Picking my kids up from child care, is the greatest part of my day. I literally have butterflies in my stomach when I leave work and I am so anxious and excited to see them I usually don’t remember how i actually got there. Their faces light up when I enter the room or yard and Xavier sprints (crawls) to me and Zach runs from wherever he is in the yard to give Xavier and I a big hug and kiss. This feeling makes everything I do throughout the morning and day, worth it. They make the day hard, but they also turn my day around with one smile or giggle.
Mum guilt is a real thing, you doubt yourself whether you’re doing the right thing for yourself, your family and your kids.
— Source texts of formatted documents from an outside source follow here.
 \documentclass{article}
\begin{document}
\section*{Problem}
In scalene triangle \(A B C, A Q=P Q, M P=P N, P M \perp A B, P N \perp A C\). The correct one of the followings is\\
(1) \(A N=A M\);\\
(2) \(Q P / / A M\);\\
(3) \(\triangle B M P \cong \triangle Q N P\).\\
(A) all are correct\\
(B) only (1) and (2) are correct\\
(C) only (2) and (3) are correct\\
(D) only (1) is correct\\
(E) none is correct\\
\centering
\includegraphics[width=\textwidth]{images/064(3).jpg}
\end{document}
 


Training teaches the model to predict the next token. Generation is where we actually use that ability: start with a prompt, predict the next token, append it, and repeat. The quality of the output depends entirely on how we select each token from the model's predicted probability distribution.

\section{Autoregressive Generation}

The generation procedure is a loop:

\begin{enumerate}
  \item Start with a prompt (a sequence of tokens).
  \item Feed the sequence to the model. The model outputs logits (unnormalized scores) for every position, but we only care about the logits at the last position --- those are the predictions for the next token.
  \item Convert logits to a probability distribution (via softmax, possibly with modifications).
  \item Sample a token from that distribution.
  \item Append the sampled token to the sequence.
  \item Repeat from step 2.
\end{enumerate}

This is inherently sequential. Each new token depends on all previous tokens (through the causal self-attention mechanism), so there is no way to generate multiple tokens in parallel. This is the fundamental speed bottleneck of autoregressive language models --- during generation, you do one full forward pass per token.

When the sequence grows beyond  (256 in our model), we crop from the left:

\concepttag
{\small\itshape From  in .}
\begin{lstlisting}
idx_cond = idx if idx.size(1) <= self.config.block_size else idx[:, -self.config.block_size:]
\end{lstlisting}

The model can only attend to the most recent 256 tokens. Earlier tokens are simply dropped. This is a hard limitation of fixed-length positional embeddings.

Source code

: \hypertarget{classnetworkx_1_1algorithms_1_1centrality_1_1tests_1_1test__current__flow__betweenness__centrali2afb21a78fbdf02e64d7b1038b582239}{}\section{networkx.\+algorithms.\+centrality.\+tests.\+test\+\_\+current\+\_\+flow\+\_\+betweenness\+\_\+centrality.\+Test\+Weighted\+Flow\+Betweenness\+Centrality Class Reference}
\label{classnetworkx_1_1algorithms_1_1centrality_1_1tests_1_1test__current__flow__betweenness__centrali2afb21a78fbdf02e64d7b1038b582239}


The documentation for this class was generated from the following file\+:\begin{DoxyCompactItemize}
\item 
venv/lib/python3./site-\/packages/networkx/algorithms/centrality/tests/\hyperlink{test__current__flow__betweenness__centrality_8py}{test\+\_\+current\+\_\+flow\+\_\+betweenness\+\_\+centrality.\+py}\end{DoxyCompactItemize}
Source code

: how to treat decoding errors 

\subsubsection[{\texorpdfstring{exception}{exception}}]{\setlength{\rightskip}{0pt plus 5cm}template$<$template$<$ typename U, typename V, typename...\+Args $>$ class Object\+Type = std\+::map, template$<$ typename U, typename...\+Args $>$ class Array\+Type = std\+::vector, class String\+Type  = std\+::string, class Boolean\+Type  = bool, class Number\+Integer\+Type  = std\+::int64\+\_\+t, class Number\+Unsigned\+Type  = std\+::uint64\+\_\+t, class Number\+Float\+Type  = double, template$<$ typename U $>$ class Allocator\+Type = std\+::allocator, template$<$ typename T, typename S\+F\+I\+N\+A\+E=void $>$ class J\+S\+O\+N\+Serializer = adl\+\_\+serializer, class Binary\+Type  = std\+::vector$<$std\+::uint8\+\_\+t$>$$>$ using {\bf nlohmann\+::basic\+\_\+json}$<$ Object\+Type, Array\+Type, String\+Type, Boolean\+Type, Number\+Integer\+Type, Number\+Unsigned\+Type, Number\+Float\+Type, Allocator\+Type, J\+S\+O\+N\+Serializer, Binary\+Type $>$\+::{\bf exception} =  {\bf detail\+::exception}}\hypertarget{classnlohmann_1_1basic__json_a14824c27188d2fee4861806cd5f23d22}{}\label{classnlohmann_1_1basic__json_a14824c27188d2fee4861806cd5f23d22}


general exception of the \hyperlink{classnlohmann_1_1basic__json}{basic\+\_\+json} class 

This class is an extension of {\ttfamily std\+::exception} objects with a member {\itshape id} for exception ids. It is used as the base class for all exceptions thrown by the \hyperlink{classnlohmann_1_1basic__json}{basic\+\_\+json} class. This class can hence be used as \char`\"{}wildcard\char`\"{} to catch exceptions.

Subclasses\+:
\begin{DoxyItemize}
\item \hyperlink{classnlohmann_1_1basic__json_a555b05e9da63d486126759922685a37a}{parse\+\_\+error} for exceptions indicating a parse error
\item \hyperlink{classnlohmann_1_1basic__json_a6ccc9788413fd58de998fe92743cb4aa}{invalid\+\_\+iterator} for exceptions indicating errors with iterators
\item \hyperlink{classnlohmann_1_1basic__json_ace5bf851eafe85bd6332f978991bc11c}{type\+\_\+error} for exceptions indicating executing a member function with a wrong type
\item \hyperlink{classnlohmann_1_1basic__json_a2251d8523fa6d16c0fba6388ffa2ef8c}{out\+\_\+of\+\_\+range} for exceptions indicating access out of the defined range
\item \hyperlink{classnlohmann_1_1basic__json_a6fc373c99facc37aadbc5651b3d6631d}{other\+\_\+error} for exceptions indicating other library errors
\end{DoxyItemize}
You constantly try to think of ways to make the days easier, or shorter to get to them quicker and the love you have for them multiples every second of every day.
Being a working mum is something I am very proud of. I love my job and I am very lucky to work in a supportive and family orientated environment where I know I can put my kids first, but I also make sure I give 110% when I am at work. I also have a very supportive and hands on partner that makes my life so much easier. I love that I am letting my children be independent and find their own way in a loving and supportive environment that is child care (I may look like a crazy, obsessed, helicopter parent to the educators, but they never make me feel that way) and I am again contributing financially to my family which was always a very difficult part of being on maternity leave for me, I feel like I have a bit of my pre-baby self back.
Shout out to all the working mums and dads that go through the same mornings as we do - we are all legends!